WHAT’S MY LINE?: On Friday I heard a talk by Elizabeth Marquardt, discussing her research into the “hookup culture” on college campuses. For those of us who graduated recently, there were few surprises: Nobody asks anybody on dates, nobody knows whether they’re dating or not, people either engage in sterile futureless hookups or embed themselves in “joined at the hip” relationships with a strong flavor of folie a deux. This much I knew (although it was interesting to note how much these facts surprised Marquardt, who is quite young–this stuff must be relatively recent).

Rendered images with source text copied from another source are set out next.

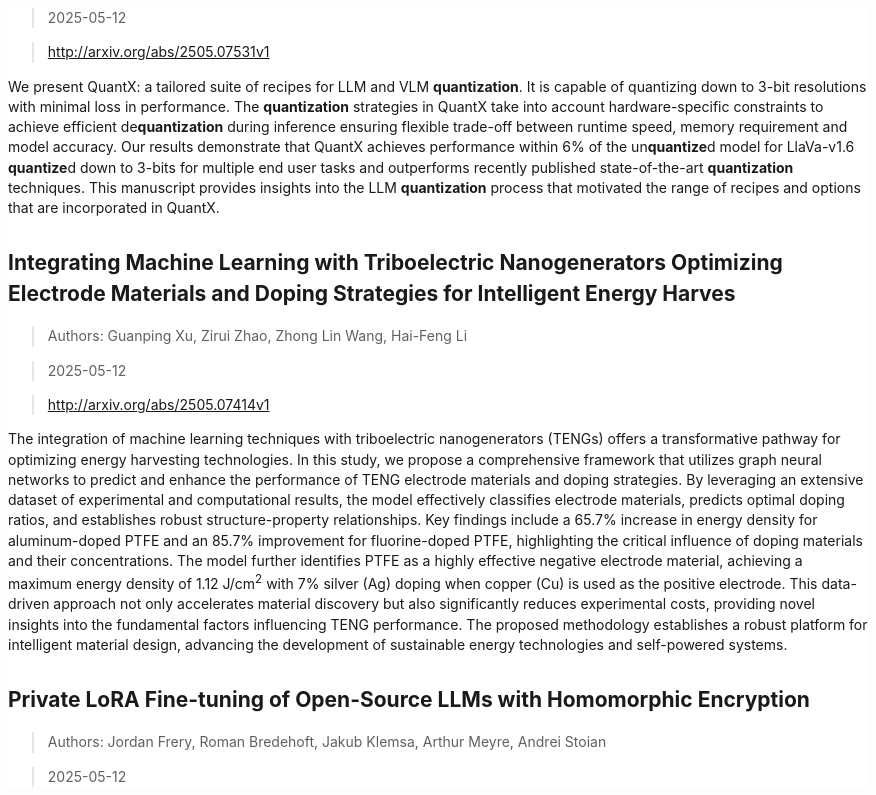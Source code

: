 >2025-05-12

> http://arxiv.org/abs/2505.07531v1

We present QuantX: a tailored suite of recipes for LLM and VLM **quantization**.
It is capable of quantizing down to 3-bit resolutions with minimal loss in
performance. The **quantization** strategies in QuantX take into account
hardware-specific constraints to achieve efficient de**quantization** during
inference ensuring flexible trade-off between runtime speed, memory requirement
and model accuracy. Our results demonstrate that QuantX achieves performance
within 6% of the un**quantize**d model for LlaVa-v1.6 **quantize**d down to 3-bits for
multiple end user tasks and outperforms recently published state-of-the-art
**quantization** techniques. This manuscript provides insights into the LLM
**quantization** process that motivated the range of recipes and options that are
incorporated in QuantX.


## Integrating Machine Learning with Triboelectric Nanogenerators Optimizing Electrode Materials and Doping Strategies for Intelligent Energy Harves

>Authors: Guanping Xu, Zirui Zhao, Zhong Lin Wang, Hai-Feng Li

>2025-05-12

> http://arxiv.org/abs/2505.07414v1

The integration of machine learning techniques with triboelectric
nanogenerators (TENGs) offers a transformative pathway for optimizing energy
harvesting technologies. In this study, we propose a comprehensive framework
that utilizes graph neural networks to predict and enhance the performance of
TENG electrode materials and doping strategies. By leveraging an extensive
dataset of experimental and computational results, the model effectively
classifies electrode materials, predicts optimal doping ratios, and establishes
robust structure-property relationships. Key findings include a 65.7% increase
in energy density for aluminum-doped PTFE and an 85.7% improvement for
fluorine-doped PTFE, highlighting the critical influence of doping materials
and their concentrations. The model further identifies PTFE as a highly
effective negative electrode material, achieving a maximum energy density of
1.12 J/cm$^2$ with 7% silver (Ag) doping when copper (Cu) is used as the
positive electrode. This data-driven approach not only accelerates material
discovery but also significantly reduces experimental costs, providing novel
insights into the fundamental factors influencing TENG performance. The
proposed methodology establishes a robust platform for intelligent material
design, advancing the development of sustainable energy technologies and
self-powered systems.


## Private LoRA Fine-tuning of Open-Source LLMs with Homomorphic Encryption

>Authors: Jordan Frery, Roman Bredehoft, Jakub Klemsa, Arthur Meyre, Andrei Stoian

>2025-05-12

But one thing she said was not something I’d heard before, and it really struck me. She pointed out that the hookup relationship is the only kind of erotic encounter that is actually “scripted”–where you know, going in, what you should do and how to get what you want. You’re not supposed to want to talk to the person afterwards (as a friend of a friend said in a slightly different context, “I $#@!’d you, I don’t want to see you!”). Afterward, if you long for the person or want some emotional intimacy to go with your physical intimacy, that means you’re “clingy” and needy and bad. (It doesn’t mean, say, that you are someone who has an integrated sense of her body and her mind; someone who knows that there is a language of the body and a meaning to our actions in the physical world.)
And there’s one other thing to note about the hookup script, Marquardt added. The script often includes getting drunk, and rarely includes any kind of communication about what the two people involved are doing. That sounds like a different script: the one for date rape.
In the sexual revolution, I’m unconvinced that sex won.